Wherever the word "nadziranih" occurs in the lines below, copy the whole line.

____ Information given

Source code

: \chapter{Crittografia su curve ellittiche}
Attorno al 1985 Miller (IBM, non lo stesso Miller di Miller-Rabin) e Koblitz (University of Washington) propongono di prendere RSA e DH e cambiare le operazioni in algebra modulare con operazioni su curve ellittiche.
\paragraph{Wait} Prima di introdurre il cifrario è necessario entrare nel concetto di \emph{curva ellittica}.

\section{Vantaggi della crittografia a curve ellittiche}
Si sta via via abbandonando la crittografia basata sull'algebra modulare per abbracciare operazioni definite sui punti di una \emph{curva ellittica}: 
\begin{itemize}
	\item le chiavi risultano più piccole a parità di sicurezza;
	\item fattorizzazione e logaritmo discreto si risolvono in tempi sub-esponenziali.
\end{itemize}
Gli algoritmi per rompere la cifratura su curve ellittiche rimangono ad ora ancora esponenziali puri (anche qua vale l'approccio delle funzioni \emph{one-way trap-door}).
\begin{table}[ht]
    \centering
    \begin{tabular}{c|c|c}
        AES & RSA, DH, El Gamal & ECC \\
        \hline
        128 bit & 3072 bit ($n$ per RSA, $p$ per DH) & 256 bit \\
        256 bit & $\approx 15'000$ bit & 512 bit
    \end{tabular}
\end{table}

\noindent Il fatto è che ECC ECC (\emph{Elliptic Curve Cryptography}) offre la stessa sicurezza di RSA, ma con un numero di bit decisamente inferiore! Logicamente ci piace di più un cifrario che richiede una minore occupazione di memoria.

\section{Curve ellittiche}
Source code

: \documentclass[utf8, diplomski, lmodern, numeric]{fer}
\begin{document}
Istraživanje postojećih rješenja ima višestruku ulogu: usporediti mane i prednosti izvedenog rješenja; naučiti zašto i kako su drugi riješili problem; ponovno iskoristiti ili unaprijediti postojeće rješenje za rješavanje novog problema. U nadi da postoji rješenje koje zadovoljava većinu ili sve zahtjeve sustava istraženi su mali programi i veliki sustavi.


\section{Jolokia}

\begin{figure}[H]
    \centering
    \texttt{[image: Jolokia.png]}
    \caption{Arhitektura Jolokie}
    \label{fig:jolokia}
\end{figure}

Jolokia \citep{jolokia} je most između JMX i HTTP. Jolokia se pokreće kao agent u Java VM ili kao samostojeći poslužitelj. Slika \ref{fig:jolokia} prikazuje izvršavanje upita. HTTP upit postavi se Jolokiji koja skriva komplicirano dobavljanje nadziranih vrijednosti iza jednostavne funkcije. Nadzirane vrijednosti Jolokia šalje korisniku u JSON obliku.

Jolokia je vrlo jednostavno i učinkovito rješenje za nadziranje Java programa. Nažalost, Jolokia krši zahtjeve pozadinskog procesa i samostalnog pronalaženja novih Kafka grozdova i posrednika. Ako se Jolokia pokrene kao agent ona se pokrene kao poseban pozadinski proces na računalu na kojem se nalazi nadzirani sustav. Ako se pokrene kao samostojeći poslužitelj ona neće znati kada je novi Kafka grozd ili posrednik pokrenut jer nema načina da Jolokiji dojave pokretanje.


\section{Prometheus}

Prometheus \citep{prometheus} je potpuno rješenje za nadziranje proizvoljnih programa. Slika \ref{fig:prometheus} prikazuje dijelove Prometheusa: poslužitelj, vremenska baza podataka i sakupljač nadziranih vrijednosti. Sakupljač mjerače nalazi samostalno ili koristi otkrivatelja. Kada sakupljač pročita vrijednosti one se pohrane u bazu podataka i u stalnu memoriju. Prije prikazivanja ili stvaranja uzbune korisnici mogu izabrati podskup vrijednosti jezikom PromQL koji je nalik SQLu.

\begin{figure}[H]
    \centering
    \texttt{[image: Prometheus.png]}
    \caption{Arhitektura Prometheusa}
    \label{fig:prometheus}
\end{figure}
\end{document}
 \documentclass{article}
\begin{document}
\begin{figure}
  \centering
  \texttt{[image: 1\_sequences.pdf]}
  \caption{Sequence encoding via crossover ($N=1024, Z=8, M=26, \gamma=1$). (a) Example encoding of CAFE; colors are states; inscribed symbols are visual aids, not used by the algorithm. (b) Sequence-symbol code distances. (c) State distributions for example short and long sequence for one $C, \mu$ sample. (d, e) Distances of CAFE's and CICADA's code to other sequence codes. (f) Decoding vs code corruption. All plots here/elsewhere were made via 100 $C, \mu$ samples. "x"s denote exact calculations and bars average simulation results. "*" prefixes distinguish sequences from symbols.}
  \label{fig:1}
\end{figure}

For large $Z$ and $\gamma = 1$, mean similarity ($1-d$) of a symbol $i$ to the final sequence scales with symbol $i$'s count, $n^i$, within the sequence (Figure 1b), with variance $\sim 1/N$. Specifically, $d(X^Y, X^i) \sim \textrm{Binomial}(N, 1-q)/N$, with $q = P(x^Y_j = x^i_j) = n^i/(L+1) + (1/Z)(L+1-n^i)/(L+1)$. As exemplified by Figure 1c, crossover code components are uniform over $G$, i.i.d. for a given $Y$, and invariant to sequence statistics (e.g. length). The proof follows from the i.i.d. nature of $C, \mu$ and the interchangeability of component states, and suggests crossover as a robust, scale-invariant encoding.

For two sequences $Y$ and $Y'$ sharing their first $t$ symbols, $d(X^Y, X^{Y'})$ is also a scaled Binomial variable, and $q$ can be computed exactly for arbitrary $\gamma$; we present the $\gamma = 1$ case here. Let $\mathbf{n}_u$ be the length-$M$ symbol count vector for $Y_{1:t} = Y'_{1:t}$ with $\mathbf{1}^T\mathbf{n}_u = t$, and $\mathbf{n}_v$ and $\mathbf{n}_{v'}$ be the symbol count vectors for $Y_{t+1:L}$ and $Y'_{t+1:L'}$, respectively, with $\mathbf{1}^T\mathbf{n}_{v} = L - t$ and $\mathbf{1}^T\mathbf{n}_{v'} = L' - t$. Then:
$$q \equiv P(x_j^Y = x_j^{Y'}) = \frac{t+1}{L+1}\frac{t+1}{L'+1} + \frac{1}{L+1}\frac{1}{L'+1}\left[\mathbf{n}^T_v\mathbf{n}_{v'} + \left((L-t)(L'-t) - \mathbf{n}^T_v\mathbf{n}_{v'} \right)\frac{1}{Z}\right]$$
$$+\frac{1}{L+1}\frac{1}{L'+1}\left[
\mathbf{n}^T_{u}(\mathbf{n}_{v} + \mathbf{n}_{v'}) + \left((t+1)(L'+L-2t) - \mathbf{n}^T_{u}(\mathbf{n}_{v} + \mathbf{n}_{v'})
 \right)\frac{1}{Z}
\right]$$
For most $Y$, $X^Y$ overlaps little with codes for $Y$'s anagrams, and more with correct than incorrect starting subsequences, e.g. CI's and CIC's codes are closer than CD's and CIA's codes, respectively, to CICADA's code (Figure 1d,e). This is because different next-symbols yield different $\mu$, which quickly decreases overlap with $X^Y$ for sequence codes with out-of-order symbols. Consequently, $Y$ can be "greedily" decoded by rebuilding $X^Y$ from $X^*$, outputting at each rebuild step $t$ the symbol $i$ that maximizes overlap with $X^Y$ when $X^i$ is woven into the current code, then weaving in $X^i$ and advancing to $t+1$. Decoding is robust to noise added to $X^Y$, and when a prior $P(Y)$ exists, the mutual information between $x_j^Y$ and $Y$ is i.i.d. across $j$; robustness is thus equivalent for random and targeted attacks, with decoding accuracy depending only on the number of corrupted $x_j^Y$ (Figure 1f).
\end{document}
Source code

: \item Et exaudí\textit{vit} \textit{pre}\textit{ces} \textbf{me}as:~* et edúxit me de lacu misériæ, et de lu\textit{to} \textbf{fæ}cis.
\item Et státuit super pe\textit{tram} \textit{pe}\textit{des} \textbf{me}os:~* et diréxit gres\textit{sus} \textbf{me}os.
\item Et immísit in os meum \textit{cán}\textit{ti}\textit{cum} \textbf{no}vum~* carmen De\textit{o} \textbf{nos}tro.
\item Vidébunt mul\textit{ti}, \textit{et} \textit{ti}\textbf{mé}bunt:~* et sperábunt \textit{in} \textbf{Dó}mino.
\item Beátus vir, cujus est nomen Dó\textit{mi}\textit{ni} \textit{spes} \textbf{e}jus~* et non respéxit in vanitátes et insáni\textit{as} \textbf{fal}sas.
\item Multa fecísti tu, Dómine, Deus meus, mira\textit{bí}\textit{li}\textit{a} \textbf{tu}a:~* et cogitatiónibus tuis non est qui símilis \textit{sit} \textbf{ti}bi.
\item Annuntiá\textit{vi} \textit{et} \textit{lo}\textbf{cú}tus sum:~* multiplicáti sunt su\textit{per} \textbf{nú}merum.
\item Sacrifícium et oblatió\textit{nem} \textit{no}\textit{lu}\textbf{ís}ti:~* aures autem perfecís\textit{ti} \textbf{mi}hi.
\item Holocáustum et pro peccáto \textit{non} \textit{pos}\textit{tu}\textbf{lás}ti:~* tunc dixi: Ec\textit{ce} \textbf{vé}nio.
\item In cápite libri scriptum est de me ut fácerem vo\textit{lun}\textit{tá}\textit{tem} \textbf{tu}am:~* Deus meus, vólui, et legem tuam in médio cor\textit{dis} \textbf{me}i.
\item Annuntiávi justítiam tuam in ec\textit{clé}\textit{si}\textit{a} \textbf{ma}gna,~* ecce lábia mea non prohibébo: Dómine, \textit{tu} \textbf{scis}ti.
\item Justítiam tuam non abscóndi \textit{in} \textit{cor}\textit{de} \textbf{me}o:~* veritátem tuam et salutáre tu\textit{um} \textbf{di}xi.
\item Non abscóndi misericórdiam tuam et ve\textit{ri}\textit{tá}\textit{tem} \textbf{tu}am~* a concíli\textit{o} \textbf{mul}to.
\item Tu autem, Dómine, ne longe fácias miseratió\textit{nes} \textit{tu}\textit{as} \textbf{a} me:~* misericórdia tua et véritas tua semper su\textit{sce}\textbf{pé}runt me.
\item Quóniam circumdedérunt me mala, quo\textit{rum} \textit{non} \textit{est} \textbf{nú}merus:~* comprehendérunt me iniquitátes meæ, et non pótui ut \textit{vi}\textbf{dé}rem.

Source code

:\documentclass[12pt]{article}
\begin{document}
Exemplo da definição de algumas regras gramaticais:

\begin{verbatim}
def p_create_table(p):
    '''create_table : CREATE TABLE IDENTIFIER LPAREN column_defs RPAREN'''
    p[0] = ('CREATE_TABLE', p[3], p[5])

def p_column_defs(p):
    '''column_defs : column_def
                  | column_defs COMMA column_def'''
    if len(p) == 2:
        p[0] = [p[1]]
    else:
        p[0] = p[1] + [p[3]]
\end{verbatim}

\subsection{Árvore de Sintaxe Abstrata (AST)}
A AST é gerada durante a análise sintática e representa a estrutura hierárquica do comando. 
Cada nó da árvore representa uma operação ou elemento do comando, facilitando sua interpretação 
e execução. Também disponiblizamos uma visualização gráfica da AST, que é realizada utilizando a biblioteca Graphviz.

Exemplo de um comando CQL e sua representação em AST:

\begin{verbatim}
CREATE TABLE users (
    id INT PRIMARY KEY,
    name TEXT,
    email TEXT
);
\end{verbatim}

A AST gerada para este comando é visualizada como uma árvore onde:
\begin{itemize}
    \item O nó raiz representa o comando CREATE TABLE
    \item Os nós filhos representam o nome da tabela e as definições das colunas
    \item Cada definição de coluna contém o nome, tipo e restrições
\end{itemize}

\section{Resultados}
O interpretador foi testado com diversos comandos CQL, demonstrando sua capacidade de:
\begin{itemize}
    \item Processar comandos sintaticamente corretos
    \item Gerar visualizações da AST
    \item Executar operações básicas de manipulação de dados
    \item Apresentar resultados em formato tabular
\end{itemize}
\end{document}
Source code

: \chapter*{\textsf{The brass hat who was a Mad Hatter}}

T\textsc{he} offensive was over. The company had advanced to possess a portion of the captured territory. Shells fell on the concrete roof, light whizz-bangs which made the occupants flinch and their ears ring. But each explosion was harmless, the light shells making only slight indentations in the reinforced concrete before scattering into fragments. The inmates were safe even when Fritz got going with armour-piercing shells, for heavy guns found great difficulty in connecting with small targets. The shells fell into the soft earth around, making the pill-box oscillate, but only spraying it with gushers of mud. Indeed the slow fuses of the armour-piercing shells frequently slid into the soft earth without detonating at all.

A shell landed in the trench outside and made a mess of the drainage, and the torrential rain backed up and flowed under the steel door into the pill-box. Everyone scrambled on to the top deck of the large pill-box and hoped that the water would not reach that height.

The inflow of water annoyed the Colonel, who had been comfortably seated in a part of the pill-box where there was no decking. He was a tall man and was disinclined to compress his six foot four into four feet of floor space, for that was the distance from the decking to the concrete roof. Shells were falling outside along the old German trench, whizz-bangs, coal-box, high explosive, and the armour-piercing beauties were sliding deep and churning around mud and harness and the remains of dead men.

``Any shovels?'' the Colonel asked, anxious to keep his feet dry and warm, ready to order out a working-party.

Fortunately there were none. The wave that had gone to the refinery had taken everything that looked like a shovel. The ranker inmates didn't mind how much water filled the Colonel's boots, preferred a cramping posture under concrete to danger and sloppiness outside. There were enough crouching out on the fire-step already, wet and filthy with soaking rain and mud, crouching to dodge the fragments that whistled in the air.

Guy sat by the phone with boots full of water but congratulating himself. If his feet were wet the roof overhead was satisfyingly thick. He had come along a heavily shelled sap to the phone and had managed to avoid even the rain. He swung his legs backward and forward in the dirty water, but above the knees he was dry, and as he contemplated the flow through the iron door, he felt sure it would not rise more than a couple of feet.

________

--- Response ---
Jolokia \citep{jolokia} je most između JMX i HTTP. Jolokia se pokreće kao agent u Java VM ili kao samostojeći poslužitelj. Slika \ref{fig:jolokia} prikazuje izvršavanje upita. HTTP upit postavi se Jolokiji koja skriva komplicirano dobavljanje nadziranih vrijednosti iza jednostavne funkcije. Nadzirane vrijednosti Jolokia šalje korisniku u JSON obliku.
Prometheus \citep{prometheus} je potpuno rješenje za nadziranje proizvoljnih programa. Slika \ref{fig:prometheus} prikazuje dijelove Prometheusa: poslužitelj, vremenska baza podataka i sakupljač nadziranih vrijednosti. Sakupljač mjerače nalazi samostalno ili koristi otkrivatelja. Kada sakupljač pročita vrijednosti one se pohrane u bazu podataka i u stalnu memoriju. Prije prikazivanja ili stvaranja uzbune korisnici mogu izabrati podskup vrijednosti jezikom PromQL koji je nalik SQLu.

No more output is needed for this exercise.